ACTIVITY:
Beneath this instruction is a block of data; output from it exactly the lines that run from the one containing "It is fueled" through the one containing "Yes, we are", inclusive.

Dataset entries:

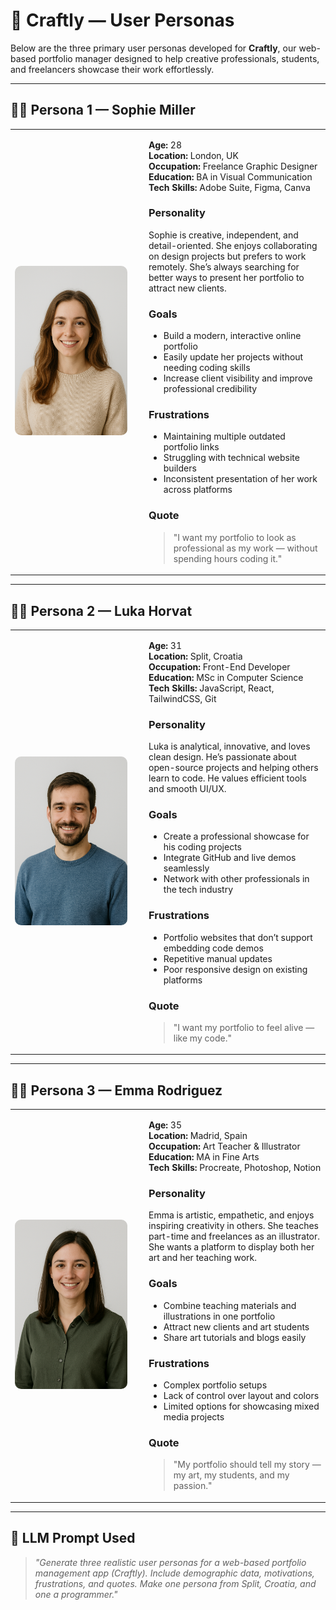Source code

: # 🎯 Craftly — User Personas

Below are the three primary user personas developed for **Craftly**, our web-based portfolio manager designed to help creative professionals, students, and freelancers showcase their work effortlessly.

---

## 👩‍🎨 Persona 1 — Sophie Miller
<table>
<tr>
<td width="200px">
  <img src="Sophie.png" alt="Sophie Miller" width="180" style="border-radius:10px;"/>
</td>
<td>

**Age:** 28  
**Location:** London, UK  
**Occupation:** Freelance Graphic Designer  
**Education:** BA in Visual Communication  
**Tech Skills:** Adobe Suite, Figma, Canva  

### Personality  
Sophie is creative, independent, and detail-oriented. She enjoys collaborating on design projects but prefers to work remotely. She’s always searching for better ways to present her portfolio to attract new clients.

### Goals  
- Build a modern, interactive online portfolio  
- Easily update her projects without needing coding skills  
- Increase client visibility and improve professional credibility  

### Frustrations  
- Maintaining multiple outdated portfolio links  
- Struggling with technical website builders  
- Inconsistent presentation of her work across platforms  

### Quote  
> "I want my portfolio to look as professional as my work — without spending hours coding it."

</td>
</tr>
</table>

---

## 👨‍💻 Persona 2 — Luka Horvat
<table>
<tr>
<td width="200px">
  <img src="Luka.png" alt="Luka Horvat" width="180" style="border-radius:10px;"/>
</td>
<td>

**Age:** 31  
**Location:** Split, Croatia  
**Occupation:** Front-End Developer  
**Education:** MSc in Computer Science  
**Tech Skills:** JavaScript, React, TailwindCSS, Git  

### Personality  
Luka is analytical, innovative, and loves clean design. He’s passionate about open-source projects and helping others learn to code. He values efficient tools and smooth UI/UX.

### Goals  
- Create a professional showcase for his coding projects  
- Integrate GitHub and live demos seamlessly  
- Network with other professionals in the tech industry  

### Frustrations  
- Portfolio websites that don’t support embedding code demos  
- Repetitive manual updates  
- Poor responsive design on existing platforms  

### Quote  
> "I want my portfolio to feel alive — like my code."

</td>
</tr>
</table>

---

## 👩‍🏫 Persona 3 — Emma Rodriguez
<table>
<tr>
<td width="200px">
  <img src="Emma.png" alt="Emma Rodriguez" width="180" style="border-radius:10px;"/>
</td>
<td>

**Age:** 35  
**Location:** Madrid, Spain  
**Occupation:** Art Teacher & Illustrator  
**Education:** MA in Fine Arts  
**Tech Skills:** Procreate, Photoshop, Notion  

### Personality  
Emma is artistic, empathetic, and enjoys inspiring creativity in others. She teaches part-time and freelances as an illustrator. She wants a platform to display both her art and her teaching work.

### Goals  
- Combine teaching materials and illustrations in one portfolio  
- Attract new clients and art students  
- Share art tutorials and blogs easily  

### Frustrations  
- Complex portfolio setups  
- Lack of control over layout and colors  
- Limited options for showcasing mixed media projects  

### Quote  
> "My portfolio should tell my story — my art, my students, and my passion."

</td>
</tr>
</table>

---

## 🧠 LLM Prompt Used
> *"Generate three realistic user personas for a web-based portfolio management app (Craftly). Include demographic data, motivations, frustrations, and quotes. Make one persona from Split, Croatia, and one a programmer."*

* * *

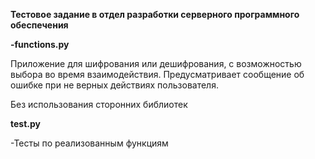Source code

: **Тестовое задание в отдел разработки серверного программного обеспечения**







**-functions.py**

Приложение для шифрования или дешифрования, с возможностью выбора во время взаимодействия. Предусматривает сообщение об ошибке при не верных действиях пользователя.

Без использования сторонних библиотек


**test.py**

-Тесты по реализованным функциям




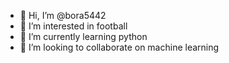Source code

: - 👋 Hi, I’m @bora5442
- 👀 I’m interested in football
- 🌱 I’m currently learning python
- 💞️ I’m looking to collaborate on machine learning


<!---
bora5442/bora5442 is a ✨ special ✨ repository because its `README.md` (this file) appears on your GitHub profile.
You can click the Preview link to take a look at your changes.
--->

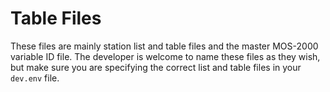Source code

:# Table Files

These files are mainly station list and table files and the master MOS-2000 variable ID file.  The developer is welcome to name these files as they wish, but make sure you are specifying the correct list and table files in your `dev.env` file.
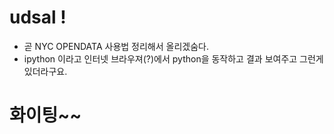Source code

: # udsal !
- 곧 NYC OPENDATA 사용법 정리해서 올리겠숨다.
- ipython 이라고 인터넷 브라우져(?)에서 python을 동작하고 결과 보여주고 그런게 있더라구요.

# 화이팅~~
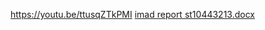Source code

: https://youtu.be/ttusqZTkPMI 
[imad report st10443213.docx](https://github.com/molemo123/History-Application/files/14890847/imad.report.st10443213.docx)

...

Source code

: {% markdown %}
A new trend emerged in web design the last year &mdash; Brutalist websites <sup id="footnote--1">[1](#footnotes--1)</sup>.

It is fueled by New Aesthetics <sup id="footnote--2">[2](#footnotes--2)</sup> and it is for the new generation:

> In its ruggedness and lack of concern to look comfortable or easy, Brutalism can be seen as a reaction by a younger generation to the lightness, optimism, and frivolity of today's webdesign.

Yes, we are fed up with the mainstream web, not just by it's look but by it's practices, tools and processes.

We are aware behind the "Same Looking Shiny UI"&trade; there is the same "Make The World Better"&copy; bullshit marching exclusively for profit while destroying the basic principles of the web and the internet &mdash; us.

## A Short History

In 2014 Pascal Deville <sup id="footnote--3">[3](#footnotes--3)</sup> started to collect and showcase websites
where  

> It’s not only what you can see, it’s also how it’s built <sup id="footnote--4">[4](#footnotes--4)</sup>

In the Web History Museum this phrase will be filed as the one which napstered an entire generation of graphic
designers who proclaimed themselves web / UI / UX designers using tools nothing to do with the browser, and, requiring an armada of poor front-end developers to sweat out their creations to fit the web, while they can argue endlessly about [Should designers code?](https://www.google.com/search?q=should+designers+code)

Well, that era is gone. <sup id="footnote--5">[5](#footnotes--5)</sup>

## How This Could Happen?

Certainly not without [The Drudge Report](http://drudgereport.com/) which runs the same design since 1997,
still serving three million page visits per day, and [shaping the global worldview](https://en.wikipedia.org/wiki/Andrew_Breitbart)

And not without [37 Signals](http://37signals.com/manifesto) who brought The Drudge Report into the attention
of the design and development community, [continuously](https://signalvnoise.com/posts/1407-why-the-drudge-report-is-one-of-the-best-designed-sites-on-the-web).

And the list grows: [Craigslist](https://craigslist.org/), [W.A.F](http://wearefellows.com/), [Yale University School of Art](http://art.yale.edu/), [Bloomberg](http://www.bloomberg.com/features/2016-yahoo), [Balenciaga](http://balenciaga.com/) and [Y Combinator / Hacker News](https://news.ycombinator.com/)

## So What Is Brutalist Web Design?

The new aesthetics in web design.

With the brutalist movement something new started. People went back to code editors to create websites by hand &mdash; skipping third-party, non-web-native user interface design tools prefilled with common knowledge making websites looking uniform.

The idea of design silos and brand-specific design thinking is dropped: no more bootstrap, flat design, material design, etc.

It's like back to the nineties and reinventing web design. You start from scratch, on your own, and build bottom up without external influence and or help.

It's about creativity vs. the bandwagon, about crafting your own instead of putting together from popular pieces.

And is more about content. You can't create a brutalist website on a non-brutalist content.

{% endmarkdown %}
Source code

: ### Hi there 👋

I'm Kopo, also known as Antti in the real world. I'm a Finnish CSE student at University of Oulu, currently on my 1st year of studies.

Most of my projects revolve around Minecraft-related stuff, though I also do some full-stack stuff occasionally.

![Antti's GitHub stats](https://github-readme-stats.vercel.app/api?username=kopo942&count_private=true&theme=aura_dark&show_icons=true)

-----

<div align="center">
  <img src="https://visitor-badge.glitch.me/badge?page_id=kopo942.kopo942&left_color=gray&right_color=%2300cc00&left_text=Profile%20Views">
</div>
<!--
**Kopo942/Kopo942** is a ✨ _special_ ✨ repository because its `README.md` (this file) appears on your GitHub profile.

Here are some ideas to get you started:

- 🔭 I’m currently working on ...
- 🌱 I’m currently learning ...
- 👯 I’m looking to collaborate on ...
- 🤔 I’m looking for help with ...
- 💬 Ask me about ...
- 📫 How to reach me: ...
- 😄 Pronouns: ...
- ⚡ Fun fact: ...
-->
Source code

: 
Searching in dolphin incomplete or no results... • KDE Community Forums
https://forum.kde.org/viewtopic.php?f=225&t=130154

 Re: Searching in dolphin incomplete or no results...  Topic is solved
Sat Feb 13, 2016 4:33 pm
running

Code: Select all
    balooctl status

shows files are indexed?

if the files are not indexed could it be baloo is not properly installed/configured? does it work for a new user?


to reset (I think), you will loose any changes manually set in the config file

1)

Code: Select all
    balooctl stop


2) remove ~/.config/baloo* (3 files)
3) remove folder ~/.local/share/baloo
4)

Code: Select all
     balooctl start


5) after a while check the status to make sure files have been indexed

YOUR RESPONSE:
It is fueled by New Aesthetics <sup id="footnote--2">[2](#footnotes--2)</sup> and it is for the new generation:

> In its ruggedness and lack of concern to look comfortable or easy, Brutalism can be seen as a reaction by a younger generation to the lightness, optimism, and frivolity of today's webdesign.

Yes, we are fed up with the mainstream web, not just by it's look but by it's practices, tools and processes.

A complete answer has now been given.